■ **WHAT YOU WILL DO**:
Among the records, which lines include "kaszy"? List them.

■ **DATA SECTION**:

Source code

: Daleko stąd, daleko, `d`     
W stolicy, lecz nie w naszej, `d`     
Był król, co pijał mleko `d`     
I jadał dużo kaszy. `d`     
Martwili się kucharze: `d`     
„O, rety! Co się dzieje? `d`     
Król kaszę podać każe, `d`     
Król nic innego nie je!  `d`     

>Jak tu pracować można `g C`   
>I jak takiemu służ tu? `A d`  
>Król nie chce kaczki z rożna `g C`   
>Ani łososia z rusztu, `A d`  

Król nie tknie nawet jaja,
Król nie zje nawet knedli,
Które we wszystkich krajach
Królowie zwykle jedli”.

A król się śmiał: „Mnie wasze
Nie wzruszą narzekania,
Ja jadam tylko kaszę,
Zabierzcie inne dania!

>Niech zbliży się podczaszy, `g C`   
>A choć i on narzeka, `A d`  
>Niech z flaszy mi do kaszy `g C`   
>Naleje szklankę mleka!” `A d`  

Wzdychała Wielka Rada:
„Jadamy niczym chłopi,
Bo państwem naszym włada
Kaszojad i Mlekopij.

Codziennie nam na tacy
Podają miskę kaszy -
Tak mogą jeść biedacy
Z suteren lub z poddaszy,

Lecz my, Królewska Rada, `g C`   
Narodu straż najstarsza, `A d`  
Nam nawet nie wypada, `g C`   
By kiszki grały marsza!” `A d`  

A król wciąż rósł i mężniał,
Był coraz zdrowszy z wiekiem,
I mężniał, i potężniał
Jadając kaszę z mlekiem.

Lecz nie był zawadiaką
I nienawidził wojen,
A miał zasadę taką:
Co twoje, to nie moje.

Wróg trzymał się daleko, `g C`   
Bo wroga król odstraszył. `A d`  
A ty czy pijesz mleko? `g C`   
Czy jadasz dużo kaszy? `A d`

---

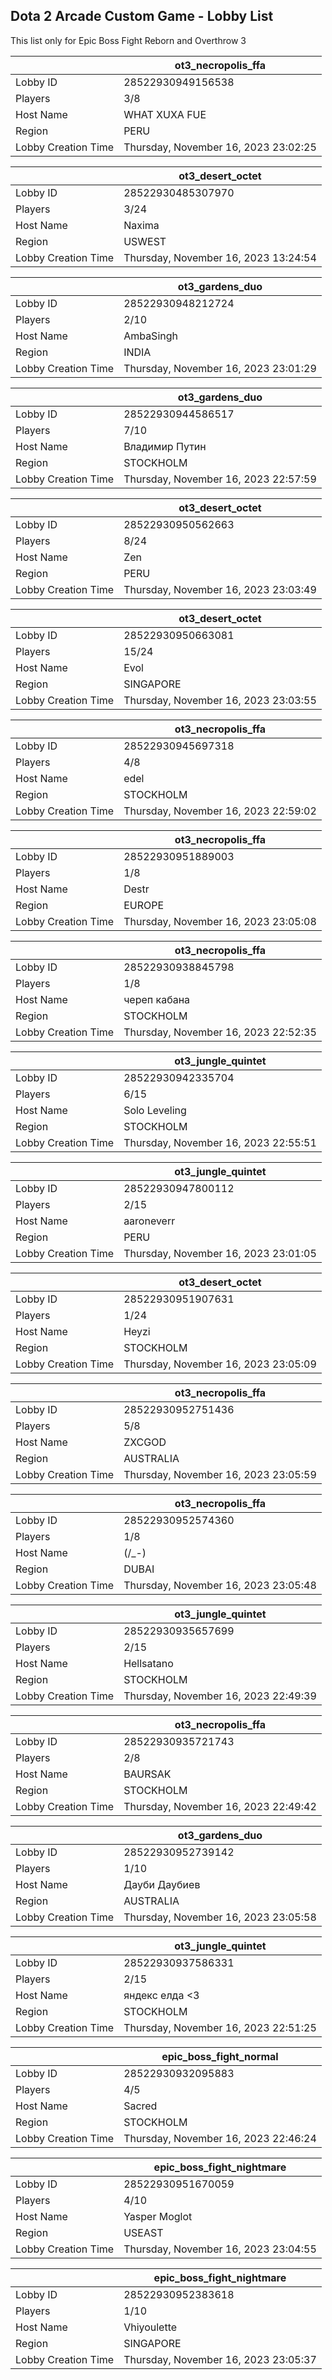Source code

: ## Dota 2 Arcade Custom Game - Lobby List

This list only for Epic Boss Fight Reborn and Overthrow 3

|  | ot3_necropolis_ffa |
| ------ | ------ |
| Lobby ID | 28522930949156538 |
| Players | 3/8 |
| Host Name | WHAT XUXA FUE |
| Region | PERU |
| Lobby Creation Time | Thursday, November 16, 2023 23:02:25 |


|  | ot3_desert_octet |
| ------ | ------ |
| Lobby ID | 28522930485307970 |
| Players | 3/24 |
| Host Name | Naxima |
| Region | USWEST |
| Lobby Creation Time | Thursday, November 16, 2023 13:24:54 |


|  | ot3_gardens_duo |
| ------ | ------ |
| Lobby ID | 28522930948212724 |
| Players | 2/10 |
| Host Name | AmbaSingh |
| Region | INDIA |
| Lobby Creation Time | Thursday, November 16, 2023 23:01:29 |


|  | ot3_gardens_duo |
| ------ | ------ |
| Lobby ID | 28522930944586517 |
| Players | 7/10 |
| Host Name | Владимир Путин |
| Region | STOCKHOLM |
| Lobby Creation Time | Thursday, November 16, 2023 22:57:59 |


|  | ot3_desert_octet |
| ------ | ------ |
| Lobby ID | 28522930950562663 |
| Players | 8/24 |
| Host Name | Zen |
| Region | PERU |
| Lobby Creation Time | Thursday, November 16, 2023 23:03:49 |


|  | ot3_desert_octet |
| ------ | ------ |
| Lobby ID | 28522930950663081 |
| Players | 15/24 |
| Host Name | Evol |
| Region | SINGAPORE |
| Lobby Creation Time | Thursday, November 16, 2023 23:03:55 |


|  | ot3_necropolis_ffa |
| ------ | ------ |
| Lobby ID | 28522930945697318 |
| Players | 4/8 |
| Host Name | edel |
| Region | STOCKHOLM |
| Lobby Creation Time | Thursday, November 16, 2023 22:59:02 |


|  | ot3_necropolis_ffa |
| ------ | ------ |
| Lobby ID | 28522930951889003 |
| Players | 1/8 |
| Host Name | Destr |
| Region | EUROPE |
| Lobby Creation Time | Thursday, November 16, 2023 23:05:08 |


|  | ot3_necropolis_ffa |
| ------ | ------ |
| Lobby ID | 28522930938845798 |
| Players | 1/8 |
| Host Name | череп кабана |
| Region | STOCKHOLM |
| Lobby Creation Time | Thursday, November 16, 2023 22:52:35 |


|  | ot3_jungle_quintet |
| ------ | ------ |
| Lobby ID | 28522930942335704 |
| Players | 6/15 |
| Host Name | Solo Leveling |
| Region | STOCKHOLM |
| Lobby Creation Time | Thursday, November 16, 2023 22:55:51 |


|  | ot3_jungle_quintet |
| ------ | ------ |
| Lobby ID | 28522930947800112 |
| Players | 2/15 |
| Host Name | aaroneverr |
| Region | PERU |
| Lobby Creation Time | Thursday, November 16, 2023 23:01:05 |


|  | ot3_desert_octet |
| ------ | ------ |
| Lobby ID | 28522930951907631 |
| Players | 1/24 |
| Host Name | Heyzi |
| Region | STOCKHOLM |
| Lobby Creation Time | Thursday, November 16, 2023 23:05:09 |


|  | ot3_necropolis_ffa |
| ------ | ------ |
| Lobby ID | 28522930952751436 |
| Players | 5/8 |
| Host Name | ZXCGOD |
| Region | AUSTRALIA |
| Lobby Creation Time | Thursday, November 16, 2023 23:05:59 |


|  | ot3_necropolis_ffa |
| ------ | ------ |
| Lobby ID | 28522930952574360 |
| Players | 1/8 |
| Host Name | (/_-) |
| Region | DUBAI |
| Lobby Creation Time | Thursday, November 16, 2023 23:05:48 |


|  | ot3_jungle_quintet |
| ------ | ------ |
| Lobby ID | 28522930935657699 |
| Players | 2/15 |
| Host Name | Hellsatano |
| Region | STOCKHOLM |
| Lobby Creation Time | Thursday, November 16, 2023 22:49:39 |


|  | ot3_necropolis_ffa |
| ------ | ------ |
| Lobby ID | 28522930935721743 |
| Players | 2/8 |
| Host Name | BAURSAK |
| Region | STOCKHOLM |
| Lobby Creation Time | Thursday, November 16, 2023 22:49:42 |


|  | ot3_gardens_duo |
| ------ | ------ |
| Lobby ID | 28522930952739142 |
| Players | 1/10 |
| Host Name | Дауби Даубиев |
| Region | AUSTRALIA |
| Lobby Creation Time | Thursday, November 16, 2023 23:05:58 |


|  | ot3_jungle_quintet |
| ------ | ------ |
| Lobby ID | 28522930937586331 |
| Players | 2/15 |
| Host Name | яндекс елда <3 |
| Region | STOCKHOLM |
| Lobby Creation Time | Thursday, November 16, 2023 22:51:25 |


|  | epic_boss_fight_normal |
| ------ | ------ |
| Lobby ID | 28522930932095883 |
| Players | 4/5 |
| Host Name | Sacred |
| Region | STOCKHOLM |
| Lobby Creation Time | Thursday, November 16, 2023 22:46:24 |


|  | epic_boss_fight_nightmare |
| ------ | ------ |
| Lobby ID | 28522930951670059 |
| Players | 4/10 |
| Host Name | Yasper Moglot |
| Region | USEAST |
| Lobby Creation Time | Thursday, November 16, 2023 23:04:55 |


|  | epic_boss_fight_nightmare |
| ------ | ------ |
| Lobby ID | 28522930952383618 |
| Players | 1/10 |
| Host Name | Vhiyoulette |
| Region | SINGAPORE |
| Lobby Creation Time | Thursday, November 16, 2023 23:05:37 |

==

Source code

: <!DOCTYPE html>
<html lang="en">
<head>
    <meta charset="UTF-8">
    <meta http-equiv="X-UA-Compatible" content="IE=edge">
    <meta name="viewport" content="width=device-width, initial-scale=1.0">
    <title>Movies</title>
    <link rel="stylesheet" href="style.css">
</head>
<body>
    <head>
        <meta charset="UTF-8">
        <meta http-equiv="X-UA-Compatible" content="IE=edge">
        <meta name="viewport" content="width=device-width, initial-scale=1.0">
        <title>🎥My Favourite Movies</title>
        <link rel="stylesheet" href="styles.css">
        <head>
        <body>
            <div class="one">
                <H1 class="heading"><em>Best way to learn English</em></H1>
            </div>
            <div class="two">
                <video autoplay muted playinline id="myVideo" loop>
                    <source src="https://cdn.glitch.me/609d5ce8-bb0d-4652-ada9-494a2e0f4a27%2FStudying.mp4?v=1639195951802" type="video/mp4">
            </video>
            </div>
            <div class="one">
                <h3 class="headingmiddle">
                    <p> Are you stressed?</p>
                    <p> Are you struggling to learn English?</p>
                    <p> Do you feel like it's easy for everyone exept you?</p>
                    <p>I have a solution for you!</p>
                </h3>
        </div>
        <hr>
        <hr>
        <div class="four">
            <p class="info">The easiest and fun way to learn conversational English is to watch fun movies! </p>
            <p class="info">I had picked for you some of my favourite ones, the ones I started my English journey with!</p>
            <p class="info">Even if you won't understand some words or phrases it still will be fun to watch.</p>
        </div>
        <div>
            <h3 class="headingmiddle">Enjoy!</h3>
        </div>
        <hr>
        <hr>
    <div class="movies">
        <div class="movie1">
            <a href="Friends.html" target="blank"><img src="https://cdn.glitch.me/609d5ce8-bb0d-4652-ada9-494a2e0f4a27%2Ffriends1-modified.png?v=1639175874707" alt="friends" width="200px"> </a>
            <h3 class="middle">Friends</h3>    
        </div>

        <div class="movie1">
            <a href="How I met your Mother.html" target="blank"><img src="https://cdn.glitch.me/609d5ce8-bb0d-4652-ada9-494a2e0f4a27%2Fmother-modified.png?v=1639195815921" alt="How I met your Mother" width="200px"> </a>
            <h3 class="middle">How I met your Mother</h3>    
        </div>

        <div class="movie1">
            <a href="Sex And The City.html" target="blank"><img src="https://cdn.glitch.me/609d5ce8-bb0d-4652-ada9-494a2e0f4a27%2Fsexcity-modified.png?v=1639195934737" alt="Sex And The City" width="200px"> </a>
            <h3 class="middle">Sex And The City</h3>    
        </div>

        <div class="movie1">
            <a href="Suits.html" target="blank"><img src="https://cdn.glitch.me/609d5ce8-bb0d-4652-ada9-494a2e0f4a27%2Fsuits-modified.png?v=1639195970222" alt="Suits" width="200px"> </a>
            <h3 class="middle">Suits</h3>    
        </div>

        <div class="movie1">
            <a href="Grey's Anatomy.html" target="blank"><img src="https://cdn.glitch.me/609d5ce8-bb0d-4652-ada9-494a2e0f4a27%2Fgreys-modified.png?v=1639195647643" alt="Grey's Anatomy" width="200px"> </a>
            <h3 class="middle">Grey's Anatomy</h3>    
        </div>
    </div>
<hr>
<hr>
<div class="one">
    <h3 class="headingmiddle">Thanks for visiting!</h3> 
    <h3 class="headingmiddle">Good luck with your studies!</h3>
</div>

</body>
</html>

■ **WRITTEN ANSWER**:
I jadał dużo kaszy. `d`     
>Niech z flaszy mi do kaszy `g C`   
Podają miskę kaszy -
Czy jadasz dużo kaszy? `A d`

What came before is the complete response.